## DIRECTIONS
From the line below that contains "movement here is" to the line that contains "The expansion of", repeat every line exactly, both ends included, and nothing else.

## DATASET
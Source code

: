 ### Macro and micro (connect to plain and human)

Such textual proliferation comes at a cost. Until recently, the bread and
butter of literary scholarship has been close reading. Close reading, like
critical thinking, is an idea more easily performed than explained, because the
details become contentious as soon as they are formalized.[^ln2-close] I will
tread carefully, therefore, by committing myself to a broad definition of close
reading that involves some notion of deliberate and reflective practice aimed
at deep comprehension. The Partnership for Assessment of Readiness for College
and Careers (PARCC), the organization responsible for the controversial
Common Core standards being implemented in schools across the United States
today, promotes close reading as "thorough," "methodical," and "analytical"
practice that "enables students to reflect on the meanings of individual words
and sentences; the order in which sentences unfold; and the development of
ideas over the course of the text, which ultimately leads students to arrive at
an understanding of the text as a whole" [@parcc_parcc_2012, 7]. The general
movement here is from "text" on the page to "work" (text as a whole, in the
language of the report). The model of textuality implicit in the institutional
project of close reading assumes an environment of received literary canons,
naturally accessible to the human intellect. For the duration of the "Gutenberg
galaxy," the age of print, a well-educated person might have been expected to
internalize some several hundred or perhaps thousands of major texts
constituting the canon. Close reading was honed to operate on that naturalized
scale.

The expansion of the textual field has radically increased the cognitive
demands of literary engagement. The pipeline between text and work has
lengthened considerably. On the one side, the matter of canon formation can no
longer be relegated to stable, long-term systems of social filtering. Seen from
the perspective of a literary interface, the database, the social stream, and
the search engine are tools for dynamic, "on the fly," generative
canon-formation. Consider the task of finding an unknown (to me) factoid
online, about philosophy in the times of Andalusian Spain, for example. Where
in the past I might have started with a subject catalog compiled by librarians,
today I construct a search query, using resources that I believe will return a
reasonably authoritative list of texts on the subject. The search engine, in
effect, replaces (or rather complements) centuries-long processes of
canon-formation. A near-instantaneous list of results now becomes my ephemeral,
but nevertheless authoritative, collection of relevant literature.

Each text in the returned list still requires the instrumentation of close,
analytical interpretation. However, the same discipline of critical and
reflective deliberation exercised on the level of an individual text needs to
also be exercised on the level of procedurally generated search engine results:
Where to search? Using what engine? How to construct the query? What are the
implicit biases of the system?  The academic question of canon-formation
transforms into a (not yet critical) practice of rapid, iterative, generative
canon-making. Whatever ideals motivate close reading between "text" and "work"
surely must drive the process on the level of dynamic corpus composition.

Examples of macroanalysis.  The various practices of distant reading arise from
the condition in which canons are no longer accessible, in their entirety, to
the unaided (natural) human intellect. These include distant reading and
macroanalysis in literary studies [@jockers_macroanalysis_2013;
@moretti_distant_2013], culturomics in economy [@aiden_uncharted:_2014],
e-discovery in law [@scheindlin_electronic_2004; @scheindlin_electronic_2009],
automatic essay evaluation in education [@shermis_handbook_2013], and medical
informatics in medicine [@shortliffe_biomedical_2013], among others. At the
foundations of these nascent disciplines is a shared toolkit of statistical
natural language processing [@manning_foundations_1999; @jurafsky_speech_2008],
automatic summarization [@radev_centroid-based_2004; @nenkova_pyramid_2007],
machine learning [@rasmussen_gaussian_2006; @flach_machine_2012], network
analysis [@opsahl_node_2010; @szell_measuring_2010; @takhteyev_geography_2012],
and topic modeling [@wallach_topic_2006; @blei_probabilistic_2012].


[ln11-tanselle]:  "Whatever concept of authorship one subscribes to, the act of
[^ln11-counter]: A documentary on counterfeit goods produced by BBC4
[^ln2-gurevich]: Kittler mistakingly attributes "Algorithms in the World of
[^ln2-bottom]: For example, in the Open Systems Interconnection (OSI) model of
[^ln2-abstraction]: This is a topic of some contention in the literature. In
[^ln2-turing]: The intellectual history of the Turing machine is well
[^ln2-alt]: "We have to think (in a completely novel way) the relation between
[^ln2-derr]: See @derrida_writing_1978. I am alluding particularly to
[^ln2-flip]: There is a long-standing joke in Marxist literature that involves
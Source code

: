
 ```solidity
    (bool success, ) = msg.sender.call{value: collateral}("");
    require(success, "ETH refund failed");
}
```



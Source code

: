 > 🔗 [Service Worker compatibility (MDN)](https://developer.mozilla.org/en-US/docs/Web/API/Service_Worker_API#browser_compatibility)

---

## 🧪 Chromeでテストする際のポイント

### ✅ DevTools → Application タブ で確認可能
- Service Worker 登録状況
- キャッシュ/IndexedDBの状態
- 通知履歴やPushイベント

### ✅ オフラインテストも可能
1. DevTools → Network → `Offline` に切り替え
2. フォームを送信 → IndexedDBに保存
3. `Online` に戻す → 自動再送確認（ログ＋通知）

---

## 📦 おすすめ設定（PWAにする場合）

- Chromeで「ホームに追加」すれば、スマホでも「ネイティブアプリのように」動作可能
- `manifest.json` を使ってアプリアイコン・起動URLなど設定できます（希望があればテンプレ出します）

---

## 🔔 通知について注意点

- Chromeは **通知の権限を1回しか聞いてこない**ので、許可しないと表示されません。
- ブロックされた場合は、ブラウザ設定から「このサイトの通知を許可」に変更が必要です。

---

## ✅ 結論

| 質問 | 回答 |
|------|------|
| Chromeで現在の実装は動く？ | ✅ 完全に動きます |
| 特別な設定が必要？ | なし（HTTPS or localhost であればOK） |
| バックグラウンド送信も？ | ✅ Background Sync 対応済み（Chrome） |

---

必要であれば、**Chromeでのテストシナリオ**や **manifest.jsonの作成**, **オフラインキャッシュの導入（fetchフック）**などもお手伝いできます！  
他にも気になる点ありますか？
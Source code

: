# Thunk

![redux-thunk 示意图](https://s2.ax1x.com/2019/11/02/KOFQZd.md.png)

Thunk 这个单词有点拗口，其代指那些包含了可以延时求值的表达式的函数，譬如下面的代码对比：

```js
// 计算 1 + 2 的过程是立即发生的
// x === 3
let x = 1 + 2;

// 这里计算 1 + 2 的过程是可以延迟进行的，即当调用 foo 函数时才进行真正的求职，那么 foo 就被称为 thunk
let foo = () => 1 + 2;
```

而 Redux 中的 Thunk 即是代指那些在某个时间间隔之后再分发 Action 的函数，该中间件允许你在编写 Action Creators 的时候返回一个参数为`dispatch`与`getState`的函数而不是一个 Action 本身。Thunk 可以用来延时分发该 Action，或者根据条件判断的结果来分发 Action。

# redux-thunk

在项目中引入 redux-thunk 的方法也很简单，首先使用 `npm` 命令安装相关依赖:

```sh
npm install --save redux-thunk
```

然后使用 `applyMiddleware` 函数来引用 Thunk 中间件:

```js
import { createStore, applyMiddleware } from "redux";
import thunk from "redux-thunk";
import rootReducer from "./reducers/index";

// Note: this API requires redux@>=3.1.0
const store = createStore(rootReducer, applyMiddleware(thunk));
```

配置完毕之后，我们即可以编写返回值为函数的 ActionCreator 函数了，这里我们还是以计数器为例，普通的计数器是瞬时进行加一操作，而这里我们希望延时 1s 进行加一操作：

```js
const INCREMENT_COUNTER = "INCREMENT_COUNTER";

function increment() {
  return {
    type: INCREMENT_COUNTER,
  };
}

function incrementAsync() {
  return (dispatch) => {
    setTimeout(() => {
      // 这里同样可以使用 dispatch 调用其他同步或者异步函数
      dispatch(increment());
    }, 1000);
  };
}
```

## WRITTEN RESPONSE
movement here is from "text" on the page to "work" (text as a whole, in the
language of the report). The model of textuality implicit in the institutional
project of close reading assumes an environment of received literary canons,
naturally accessible to the human intellect. For the duration of the "Gutenberg
galaxy," the age of print, a well-educated person might have been expected to
internalize some several hundred or perhaps thousands of major texts
constituting the canon. Close reading was honed to operate on that naturalized
scale.

The expansion of the textual field has radically increased the cognitive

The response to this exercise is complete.